═══ INFORMATION SHOWN ═══
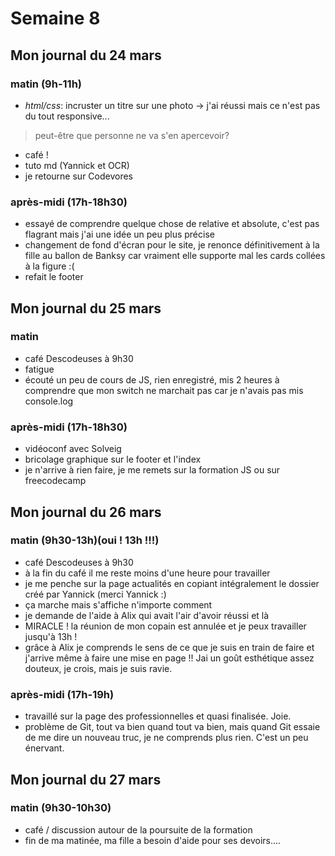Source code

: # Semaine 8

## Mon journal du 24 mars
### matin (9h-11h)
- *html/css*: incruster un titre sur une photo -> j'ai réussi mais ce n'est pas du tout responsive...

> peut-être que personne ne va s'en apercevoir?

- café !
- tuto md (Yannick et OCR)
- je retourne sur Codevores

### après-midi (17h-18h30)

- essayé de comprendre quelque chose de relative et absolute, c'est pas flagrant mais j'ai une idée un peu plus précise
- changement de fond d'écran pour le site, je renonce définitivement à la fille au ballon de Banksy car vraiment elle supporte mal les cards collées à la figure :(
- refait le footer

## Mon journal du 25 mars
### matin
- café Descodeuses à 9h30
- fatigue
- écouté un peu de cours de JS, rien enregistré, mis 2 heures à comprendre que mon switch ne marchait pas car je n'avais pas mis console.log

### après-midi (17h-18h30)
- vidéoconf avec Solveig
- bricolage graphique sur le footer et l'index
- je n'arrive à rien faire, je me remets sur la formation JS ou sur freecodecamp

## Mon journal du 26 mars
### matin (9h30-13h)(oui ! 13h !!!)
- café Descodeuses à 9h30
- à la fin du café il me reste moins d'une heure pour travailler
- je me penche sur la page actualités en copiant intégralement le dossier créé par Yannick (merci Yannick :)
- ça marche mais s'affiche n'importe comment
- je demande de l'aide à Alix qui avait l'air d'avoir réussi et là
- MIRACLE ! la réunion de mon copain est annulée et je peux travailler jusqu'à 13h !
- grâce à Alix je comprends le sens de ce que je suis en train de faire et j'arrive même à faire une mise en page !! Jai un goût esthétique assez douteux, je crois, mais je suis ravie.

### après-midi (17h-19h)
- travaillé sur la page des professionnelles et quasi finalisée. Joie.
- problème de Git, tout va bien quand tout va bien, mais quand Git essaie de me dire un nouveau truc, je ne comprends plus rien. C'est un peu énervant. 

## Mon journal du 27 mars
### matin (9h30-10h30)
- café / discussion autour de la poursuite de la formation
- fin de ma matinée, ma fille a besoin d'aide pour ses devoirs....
═══
#### [YOUR ASSIGNMENT]
Print the records above word for word, omitting any picture they contain.

#### [EXERCISE ANSWER]
Source code

: # Semaine 8

## Mon journal du 24 mars
### matin (9h-11h)
- *html/css*: incruster un titre sur une photo -> j'ai réussi mais ce n'est pas du tout responsive...

> peut-être que personne ne va s'en apercevoir?

- café !
- tuto md (Yannick et OCR)
- je retourne sur Codevores

### après-midi (17h-18h30)

- essayé de comprendre quelque chose de relative et absolute, c'est pas flagrant mais j'ai une idée un peu plus précise
- changement de fond d'écran pour le site, je renonce définitivement à la fille au ballon de Banksy car vraiment elle supporte mal les cards collées à la figure :(
- refait le footer

## Mon journal du 25 mars
### matin
- café Descodeuses à 9h30
- fatigue
- écouté un peu de cours de JS, rien enregistré, mis 2 heures à comprendre que mon switch ne marchait pas car je n'avais pas mis console.log

### après-midi (17h-18h30)
- vidéoconf avec Solveig
- bricolage graphique sur le footer et l'index
- je n'arrive à rien faire, je me remets sur la formation JS ou sur freecodecamp

## Mon journal du 26 mars
### matin (9h30-13h)(oui ! 13h !!!)
- café Descodeuses à 9h30
- à la fin du café il me reste moins d'une heure pour travailler
- je me penche sur la page actualités en copiant intégralement le dossier créé par Yannick (merci Yannick :)
- ça marche mais s'affiche n'importe comment
- je demande de l'aide à Alix qui avait l'air d'avoir réussi et là
- MIRACLE ! la réunion de mon copain est annulée et je peux travailler jusqu'à 13h !
- grâce à Alix je comprends le sens de ce que je suis en train de faire et j'arrive même à faire une mise en page !! Jai un goût esthétique assez douteux, je crois, mais je suis ravie.

### après-midi (17h-19h)
- travaillé sur la page des professionnelles et quasi finalisée. Joie.
- problème de Git, tout va bien quand tout va bien, mais quand Git essaie de me dire un nouveau truc, je ne comprends plus rien. C'est un peu énervant. 

## Mon journal du 27 mars
### matin (9h30-10h30)
- café / discussion autour de la poursuite de la formation
- fin de ma matinée, ma fille a besoin d'aide pour ses devoirs....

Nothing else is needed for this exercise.